##### DATA PROVIDED
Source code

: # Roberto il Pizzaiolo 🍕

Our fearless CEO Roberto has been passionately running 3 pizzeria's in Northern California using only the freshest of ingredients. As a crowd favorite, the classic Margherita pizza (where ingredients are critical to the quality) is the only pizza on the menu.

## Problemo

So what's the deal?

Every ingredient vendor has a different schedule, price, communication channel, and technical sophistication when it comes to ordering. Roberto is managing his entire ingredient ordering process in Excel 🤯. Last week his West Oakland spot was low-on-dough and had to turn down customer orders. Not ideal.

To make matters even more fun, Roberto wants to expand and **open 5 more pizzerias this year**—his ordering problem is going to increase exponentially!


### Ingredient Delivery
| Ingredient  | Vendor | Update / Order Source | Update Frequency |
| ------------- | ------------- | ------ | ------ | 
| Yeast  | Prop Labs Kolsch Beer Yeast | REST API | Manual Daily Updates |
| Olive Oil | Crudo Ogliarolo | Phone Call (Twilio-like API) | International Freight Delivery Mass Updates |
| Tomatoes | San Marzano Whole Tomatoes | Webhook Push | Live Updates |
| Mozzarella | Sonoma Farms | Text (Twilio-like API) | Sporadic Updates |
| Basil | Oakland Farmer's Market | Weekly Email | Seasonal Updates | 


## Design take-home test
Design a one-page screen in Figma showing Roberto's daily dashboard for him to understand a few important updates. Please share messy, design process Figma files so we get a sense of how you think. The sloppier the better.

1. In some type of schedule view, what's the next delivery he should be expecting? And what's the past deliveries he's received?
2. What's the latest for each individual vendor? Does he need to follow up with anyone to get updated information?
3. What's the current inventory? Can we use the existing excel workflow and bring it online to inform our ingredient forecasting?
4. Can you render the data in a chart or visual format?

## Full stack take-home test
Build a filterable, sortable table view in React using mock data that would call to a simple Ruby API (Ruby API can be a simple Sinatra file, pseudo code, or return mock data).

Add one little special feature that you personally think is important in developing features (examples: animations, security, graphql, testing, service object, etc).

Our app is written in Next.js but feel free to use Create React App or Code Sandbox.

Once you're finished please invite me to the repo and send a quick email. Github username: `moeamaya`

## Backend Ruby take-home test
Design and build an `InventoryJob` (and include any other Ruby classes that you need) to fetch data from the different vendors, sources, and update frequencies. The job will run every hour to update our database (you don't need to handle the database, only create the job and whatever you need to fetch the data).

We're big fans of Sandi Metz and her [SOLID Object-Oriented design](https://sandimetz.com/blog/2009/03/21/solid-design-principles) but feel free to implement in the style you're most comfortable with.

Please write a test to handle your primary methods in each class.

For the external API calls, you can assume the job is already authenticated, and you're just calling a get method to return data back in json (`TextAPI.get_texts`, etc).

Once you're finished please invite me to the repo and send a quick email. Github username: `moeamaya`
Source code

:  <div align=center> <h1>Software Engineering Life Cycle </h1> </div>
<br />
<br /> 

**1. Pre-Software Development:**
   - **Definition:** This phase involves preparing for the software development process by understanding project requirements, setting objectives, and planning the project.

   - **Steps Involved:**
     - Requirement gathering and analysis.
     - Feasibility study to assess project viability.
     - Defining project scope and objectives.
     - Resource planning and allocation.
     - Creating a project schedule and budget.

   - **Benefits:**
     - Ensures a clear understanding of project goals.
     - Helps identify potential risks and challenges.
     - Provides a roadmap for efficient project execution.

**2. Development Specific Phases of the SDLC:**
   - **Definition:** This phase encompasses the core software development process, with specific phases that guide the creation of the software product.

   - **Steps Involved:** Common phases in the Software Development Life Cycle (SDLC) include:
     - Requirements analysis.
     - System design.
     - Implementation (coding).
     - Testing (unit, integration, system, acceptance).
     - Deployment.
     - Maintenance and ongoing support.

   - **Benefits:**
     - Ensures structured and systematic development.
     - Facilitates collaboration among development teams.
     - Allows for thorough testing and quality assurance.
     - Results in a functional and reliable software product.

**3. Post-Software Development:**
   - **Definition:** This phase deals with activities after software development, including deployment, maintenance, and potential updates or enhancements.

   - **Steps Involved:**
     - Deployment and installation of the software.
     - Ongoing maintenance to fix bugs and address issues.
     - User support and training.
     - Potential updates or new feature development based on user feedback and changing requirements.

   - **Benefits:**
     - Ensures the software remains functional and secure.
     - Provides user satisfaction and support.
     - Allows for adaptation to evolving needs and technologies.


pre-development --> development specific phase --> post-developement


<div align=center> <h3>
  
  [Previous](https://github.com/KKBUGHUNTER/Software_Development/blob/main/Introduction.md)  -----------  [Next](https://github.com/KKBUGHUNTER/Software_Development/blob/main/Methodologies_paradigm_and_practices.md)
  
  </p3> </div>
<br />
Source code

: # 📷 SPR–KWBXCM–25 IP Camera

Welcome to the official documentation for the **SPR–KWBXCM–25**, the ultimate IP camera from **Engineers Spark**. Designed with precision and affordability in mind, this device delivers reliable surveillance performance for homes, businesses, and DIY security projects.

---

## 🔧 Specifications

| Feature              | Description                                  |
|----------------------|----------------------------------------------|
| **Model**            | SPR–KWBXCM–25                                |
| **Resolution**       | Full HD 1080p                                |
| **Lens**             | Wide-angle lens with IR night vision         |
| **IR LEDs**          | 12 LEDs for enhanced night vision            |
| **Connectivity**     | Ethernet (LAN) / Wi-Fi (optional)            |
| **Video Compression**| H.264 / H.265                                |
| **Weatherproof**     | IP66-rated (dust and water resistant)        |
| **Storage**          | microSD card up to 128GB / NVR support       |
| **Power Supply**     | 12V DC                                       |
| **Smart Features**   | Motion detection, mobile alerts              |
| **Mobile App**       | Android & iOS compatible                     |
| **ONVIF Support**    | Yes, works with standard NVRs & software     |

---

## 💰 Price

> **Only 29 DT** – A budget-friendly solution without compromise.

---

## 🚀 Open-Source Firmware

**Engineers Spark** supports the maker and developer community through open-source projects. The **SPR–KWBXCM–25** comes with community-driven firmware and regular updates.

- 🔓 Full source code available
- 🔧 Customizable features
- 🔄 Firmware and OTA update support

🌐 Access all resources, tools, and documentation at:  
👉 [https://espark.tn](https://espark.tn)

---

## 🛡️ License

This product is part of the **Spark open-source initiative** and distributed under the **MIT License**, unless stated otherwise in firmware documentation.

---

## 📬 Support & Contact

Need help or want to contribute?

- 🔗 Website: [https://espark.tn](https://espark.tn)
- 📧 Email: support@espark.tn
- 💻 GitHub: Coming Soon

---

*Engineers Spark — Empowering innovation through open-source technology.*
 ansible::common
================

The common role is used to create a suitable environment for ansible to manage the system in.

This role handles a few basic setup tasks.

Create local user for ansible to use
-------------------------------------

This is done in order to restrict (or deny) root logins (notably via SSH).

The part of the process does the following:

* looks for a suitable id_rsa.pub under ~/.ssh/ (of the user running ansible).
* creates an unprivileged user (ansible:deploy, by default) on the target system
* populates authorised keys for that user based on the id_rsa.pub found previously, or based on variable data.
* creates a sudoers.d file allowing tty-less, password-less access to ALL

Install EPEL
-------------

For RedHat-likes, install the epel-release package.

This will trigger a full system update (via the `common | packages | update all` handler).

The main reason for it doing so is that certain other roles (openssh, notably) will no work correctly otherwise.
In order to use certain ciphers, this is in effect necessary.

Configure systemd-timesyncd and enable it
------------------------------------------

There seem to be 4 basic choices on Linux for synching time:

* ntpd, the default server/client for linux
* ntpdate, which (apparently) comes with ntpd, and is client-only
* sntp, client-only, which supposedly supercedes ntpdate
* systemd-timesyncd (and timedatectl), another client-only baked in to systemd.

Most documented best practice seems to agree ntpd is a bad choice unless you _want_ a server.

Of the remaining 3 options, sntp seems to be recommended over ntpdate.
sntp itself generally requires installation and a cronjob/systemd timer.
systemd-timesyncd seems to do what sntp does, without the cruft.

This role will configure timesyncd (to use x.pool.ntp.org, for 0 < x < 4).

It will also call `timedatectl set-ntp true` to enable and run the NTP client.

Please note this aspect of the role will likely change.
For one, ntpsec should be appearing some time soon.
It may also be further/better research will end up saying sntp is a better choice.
##########
• [TASK REQUIREMENTS] Taking the lines above, repeat exactly those from the line that contains "Install EPEL" through the line that contains "For one, ntpsec", and both of those lines as well. Include nothing else.

• [EXERCISE RESPONSE]
Install EPEL
-------------

For RedHat-likes, install the epel-release package.

This will trigger a full system update (via the `common | packages | update all` handler).

The main reason for it doing so is that certain other roles (openssh, notably) will no work correctly otherwise.
In order to use certain ciphers, this is in effect necessary.

Configure systemd-timesyncd and enable it
------------------------------------------

There seem to be 4 basic choices on Linux for synching time:

* ntpd, the default server/client for linux
* ntpdate, which (apparently) comes with ntpd, and is client-only
* sntp, client-only, which supposedly supercedes ntpdate
* systemd-timesyncd (and timedatectl), another client-only baked in to systemd.

Most documented best practice seems to agree ntpd is a bad choice unless you _want_ a server.

Of the remaining 3 options, sntp seems to be recommended over ntpdate.
sntp itself generally requires installation and a cronjob/systemd timer.
systemd-timesyncd seems to do what sntp does, without the cruft.

This role will configure timesyncd (to use x.pool.ntp.org, for 0 < x < 4).

It will also call `timedatectl set-ntp true` to enable and run the NTP client.

Please note this aspect of the role will likely change.
For one, ntpsec should be appearing some time soon.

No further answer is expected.